§ **Aim of the task**
The expected copy holds every entry exactly and none of the pictures.

** Record set follows **

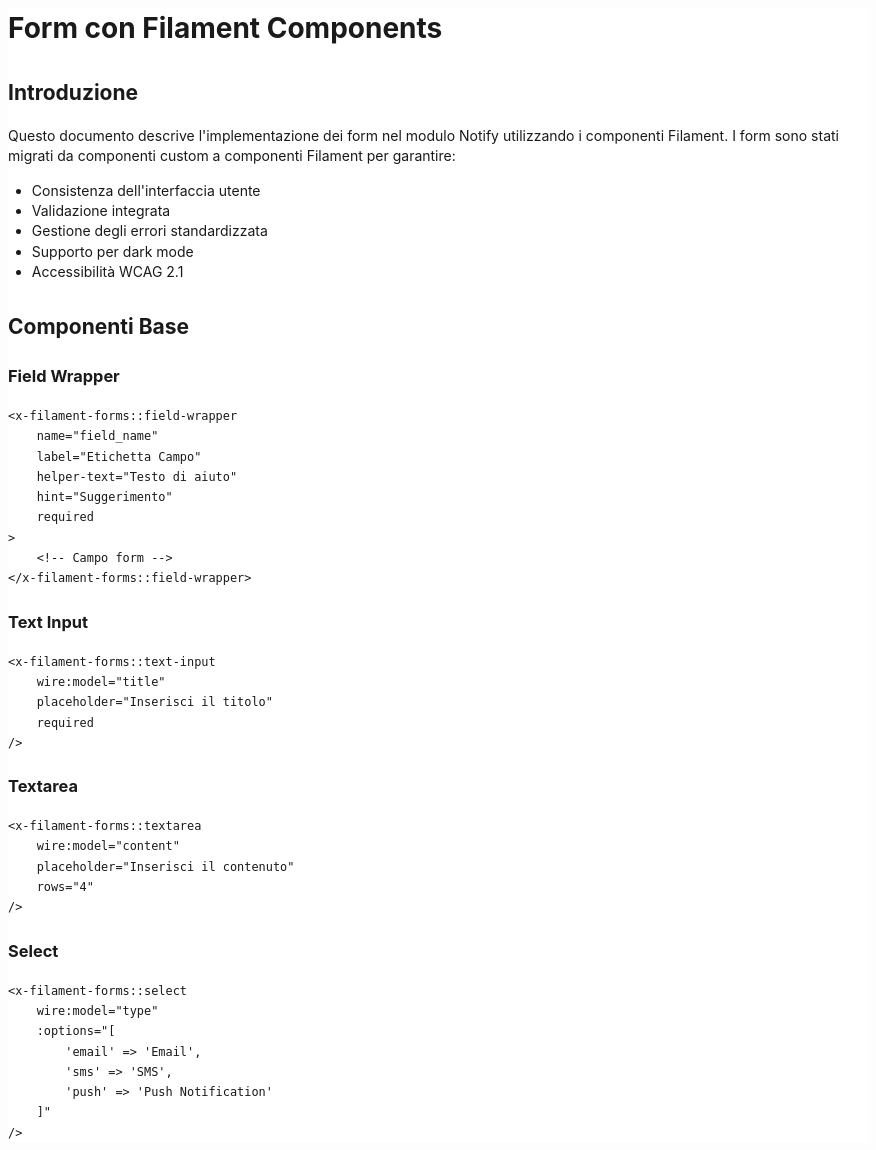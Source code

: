 # Form con Filament Components

## Introduzione

Questo documento descrive l'implementazione dei form nel modulo Notify utilizzando i componenti Filament. I form sono stati migrati da componenti custom a componenti Filament per garantire:

- Consistenza dell'interfaccia utente
- Validazione integrata
- Gestione degli errori standardizzata
- Supporto per dark mode
- Accessibilità WCAG 2.1

## Componenti Base

### Field Wrapper
```blade
<x-filament-forms::field-wrapper
    name="field_name"
    label="Etichetta Campo"
    helper-text="Testo di aiuto"
    hint="Suggerimento"
    required
>
    <!-- Campo form -->
</x-filament-forms::field-wrapper>
```

### Text Input
```blade
<x-filament-forms::text-input
    wire:model="title"
    placeholder="Inserisci il titolo"
    required
/>
```

### Textarea
```blade
<x-filament-forms::textarea
    wire:model="content"
    placeholder="Inserisci il contenuto"
    rows="4"
/>
```

### Select
```blade
<x-filament-forms::select
    wire:model="type"
    :options="[
        'email' => 'Email',
        'sms' => 'SMS',
        'push' => 'Push Notification'
    ]"
/>
```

** End of Record set **

§ **Result**
Source code

: # Form con Filament Components

## Introduzione

Questo documento descrive l'implementazione dei form nel modulo Notify utilizzando i componenti Filament. I form sono stati migrati da componenti custom a componenti Filament per garantire:

- Consistenza dell'interfaccia utente
- Validazione integrata
- Gestione degli errori standardizzata
- Supporto per dark mode
- Accessibilità WCAG 2.1

## Componenti Base

### Field Wrapper
```blade
<x-filament-forms::field-wrapper
    name="field_name"
    label="Etichetta Campo"
    helper-text="Testo di aiuto"
    hint="Suggerimento"
    required
>
    <!-- Campo form -->
</x-filament-forms::field-wrapper>
```

### Text Input
```blade
<x-filament-forms::text-input
    wire:model="title"
    placeholder="Inserisci il titolo"
    required
/>
```

### Textarea
```blade
<x-filament-forms::textarea
    wire:model="content"
    placeholder="Inserisci il contenuto"
    rows="4"
/>
```

### Select
```blade
<x-filament-forms::select
    wire:model="type"
    :options="[
        'email' => 'Email',
        'sms' => 'SMS',
        'push' => 'Push Notification'
    ]"
/>
```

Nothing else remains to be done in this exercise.